Pour réussir, la comédie musicale doit s'appuyer sur un scénario solide ou les transitions sont doucement portées au regard du spectateur. Il est bien sûr plus facile de construire une comédie musicale dont le sujet central est la vie d'un artiste ou celui d'un spectacle (répétitions dans un théâtre, chansons chantées en cœur, etc.), les enchaînements deviennent alors plus faciles à réaliser. Dans le cas d'un sujet aussi sombre qu'un film de guerre, la tâche qui incomberait au scénariste serait bien plus difficile et courageuse. La comédie musicale a donc des limites. Celle de distraire avant tout et de posséder un certain goût pour l'évasion… romance sentimentale, voyages exotiques, période historique romancée, etc.

Si l'enchaînement doit être rapide, il doit reposer sur une construction musicale très étudiée.

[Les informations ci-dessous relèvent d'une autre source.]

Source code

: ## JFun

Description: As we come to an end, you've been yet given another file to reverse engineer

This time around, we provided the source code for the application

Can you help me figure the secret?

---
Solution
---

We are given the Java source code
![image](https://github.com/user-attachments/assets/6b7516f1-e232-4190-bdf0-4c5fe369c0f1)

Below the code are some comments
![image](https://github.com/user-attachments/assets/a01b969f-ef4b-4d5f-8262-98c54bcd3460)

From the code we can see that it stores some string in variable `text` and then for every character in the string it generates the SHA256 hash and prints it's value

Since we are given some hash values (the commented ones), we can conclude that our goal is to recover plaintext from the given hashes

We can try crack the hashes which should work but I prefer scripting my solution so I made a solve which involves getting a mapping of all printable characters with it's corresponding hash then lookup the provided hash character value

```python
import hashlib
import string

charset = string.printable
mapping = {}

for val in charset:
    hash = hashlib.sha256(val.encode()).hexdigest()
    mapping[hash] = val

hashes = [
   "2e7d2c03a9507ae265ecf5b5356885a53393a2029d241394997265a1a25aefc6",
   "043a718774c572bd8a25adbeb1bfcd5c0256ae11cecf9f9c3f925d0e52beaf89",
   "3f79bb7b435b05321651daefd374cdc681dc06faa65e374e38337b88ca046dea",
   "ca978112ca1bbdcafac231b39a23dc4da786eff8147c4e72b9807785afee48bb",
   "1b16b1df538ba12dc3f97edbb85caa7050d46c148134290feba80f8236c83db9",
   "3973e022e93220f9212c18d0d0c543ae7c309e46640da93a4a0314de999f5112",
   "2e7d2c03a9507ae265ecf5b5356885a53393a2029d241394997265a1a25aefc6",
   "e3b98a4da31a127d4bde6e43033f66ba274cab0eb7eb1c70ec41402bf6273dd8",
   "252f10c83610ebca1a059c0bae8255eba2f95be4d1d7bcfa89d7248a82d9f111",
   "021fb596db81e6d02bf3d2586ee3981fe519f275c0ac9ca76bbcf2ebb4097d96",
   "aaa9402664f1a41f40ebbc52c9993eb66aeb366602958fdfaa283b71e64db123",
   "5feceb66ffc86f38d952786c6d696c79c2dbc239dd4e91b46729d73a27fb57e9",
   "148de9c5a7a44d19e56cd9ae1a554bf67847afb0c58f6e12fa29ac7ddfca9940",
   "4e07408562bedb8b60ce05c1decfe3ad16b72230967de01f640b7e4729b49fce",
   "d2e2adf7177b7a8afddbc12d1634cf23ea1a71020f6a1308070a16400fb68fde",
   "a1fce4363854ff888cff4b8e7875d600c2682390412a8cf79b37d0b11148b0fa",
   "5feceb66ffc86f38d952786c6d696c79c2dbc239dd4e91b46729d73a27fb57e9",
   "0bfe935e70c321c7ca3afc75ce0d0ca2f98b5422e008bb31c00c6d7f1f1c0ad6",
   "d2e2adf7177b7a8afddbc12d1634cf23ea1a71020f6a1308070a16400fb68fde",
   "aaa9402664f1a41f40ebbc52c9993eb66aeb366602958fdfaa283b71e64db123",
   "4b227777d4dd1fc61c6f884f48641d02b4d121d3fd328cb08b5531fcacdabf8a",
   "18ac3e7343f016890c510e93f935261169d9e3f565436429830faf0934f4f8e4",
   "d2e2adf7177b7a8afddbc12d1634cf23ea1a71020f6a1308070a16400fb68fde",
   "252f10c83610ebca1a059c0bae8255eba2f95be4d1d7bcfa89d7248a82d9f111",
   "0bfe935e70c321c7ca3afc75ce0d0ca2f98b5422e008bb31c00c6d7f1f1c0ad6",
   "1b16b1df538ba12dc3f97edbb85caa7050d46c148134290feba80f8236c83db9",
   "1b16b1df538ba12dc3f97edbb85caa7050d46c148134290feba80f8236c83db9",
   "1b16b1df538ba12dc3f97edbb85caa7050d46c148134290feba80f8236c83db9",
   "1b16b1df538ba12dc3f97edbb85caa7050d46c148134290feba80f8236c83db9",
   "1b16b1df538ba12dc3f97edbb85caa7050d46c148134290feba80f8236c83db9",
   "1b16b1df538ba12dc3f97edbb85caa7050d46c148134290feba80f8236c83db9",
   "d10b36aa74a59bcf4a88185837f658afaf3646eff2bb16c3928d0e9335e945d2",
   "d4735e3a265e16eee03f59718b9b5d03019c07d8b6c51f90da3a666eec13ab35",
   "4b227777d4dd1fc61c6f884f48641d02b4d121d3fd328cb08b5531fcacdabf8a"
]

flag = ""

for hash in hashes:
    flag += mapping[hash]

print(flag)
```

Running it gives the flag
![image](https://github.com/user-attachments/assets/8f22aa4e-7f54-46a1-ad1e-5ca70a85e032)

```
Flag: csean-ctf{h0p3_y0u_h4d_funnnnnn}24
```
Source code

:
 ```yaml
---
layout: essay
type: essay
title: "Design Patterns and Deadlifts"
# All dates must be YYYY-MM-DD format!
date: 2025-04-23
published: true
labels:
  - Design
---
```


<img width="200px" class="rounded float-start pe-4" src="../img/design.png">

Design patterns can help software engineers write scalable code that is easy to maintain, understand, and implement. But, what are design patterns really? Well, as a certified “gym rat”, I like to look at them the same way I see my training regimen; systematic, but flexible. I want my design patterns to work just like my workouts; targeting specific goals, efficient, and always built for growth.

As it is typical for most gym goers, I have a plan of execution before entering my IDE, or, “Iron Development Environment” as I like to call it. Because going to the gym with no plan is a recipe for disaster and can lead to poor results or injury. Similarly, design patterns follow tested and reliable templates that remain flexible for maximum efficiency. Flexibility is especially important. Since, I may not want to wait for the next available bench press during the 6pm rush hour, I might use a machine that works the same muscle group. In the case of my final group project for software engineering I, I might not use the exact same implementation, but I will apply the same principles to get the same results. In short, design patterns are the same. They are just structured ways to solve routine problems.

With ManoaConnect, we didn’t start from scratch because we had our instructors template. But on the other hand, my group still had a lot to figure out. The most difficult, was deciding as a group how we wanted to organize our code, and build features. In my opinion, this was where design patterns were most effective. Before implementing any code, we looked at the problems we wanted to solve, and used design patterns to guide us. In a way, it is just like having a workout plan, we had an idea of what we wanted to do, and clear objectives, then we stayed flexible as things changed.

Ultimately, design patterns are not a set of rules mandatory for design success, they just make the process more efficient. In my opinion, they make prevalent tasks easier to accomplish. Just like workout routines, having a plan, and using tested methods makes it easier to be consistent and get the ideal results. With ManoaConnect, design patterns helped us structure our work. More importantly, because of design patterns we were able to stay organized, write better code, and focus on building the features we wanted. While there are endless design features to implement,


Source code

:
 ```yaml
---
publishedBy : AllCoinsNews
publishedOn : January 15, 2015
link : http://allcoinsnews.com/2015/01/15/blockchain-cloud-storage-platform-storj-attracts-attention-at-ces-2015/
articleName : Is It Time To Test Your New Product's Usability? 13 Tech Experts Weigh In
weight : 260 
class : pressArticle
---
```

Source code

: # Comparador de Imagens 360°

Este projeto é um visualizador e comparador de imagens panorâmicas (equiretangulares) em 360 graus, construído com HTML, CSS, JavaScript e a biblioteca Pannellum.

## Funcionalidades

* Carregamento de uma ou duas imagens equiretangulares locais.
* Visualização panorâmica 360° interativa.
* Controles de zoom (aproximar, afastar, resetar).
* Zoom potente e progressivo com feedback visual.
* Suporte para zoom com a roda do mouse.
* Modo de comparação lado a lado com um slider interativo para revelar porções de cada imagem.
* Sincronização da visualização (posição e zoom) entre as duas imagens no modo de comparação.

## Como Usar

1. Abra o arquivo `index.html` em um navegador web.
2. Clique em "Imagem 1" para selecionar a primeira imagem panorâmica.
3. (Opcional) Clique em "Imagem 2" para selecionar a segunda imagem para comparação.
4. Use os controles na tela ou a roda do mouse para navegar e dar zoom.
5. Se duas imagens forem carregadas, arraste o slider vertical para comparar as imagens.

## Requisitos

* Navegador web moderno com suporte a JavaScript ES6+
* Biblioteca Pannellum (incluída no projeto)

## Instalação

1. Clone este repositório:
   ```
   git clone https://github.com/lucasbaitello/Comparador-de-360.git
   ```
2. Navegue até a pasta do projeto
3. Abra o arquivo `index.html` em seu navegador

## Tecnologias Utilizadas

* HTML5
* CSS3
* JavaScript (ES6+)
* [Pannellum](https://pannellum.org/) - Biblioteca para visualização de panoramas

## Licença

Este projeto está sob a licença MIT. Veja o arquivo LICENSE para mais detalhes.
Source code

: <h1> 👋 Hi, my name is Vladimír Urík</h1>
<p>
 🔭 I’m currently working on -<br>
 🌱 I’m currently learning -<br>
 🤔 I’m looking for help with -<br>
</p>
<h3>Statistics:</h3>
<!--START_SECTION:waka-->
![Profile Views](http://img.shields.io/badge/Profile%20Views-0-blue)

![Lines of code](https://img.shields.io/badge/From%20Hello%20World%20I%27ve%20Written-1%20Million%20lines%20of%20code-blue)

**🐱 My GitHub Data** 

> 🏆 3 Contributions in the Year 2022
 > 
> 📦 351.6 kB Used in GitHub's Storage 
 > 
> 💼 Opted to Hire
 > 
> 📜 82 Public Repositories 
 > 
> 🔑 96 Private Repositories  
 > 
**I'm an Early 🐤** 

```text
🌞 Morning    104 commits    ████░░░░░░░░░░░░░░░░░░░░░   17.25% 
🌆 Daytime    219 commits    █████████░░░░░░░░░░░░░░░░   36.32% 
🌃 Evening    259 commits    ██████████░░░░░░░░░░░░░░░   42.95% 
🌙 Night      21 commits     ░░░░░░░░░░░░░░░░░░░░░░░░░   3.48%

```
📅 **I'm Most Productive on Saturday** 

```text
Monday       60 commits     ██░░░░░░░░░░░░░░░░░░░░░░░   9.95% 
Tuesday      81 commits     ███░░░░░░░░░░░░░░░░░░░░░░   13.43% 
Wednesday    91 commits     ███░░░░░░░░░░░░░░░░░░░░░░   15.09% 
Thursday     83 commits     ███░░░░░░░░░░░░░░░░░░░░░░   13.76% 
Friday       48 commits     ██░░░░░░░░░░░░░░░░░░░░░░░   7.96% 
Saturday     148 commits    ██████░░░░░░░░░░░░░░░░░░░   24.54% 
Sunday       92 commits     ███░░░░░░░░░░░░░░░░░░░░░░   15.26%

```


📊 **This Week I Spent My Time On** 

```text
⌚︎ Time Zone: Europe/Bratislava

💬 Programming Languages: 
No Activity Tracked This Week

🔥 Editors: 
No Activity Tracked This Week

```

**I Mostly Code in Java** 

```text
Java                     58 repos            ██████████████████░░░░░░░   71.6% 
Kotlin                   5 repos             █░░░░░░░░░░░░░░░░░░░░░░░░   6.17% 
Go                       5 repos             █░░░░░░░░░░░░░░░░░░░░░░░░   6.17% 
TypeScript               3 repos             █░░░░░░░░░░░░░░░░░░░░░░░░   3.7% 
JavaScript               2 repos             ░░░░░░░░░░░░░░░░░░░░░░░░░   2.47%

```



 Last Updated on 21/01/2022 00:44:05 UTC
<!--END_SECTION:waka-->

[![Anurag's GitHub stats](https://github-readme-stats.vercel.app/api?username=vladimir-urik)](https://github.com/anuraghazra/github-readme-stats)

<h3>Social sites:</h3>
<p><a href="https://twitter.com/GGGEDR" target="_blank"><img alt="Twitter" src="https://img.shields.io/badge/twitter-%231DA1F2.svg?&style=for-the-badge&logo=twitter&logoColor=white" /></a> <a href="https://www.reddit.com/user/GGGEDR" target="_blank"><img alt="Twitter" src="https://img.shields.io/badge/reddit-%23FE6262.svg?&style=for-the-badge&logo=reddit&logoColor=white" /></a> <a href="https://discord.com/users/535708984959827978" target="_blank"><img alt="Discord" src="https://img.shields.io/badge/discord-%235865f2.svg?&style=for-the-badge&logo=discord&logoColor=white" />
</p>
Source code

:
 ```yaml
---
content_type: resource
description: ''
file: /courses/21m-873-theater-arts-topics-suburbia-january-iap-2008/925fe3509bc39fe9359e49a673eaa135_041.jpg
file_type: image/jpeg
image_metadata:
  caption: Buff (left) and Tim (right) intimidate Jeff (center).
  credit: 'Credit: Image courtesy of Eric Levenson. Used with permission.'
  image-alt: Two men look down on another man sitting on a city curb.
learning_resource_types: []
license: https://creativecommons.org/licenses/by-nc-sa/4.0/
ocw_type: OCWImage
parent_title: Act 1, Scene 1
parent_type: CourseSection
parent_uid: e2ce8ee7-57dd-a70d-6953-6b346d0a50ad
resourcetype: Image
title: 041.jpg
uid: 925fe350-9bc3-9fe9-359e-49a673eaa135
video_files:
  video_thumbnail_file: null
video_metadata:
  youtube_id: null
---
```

En effet, contrairement aux scènes parlées ou les dialogues peuvent être habillés par une musique au service des personnages, dans le cas d'un "tableau" dansé ou chanté, c'est elle qui dirige l'action. Elle vient au premier plan et implique les gestes et le ton du texte chanté en obligeant les acteurs à s'adapter à elle. Les bruits naturels tiennent également un rôle important et peuvent être le prétexte au départ d'une chanson ou d'une danse. N'oublions pas enfin les claquettes (même si aujourd'hui elles sont passées de mode), qui rythment le pas du danseur à la musique vers une sorte d'unité difficile à maîtriser.

La musique est l'épicentre de la comédie musicale. Elle est le pivot autour desquels les intrigues se nouent. On ne compose pas la musique d'une comédie musicale comme une suite de chansons imbriquées les unes aux autres. Le livret doit justifier les chansons et non le contraire. Autant un compositeur est capable d'écrire des chansons avec leurs structures, leurs fondements, autant dans le cas d'une comédie musicale, bien plus évolutive et complexe, il doit avoir recours à une écriture différente, proche de la musique de films.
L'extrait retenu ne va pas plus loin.